"Rosa, semuanya sudah selesai tinggal disalatkan saja," samar-samar Agnesh mendengar suara Ibu-Ibu yang ikut serta dalam pemakaian kain kafan Aurel tadi.
Bapak-Bapak pembawa keranda yang sedari tadi menunggu di depan menyembulkan kepalanya mendengar suara tadi. "Menunda-nunda pemakaman bukan hal yang baik, langsung dibawa ke masjid saja biar langsung disalatkan."
Dengan Sisa tenaga yang hanya tinggal seperkian persen, Agnesh berusaha bangkit dari pelukan Rosa. Matanya bengkak dengan hidung yang berwarna merah. Dia menolehkan kepalanya menghadap kearah Aurel yang telah terbungkus kain kafan.
"Aurel?" Agnesh beringsut berusaha ke arah Aurel tetapi Ibu-Ibu tadi menahannya.

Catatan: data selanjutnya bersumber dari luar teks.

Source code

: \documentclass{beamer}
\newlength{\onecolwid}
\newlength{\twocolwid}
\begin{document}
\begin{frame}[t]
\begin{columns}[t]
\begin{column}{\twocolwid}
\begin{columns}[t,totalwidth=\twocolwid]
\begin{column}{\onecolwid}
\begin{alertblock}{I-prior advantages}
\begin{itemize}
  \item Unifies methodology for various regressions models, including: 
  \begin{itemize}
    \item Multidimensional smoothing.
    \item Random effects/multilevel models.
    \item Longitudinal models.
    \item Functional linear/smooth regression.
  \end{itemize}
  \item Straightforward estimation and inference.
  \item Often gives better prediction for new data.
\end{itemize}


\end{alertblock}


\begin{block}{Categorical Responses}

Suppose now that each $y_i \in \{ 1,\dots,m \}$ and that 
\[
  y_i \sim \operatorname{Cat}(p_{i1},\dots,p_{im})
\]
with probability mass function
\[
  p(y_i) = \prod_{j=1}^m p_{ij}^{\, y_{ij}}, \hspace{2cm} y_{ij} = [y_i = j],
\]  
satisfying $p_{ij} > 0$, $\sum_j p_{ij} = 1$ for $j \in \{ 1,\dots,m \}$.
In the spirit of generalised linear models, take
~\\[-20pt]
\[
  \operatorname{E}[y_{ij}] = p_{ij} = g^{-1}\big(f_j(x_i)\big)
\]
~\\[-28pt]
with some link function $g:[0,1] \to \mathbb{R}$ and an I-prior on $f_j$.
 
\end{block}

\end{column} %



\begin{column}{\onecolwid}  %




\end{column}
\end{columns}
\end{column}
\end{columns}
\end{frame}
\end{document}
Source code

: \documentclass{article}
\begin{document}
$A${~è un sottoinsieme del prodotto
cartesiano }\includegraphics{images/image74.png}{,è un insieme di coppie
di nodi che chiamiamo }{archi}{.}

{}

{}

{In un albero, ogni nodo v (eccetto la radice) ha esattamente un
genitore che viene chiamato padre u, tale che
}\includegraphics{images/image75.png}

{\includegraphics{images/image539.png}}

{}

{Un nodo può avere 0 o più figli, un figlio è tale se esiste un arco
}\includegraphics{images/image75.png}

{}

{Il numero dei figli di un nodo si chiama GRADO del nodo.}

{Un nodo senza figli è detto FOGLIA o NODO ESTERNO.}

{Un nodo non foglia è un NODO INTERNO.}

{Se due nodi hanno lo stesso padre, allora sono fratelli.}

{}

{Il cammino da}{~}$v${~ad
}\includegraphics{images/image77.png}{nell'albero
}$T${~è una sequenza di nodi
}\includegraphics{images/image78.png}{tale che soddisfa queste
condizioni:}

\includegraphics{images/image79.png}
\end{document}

"Jangan Mbak, jenazah sudah dimandikan."
Agnesh terisak hebat dengan tangan yang memegangi dadanya. "Aurel, kamu kenapa ngelakuin itu, Rel? Kenapa kamu ninggalin aku? Kita belum pergi jalan-jalan lagi, kamu waktu itu pernah janji mau bawa aku ke pasar malam kan, ayo bangun Rel!"
Rosa membekap mulutnya agar tak mengeluarkan isakan. Tangisan Agnesh membuat hatinya semakin pilu. Rosa mendekat. "Agnesh, sudah ya sayang. Kita harus bisa ikhlasin Aurel, biar dia juga tenang disana."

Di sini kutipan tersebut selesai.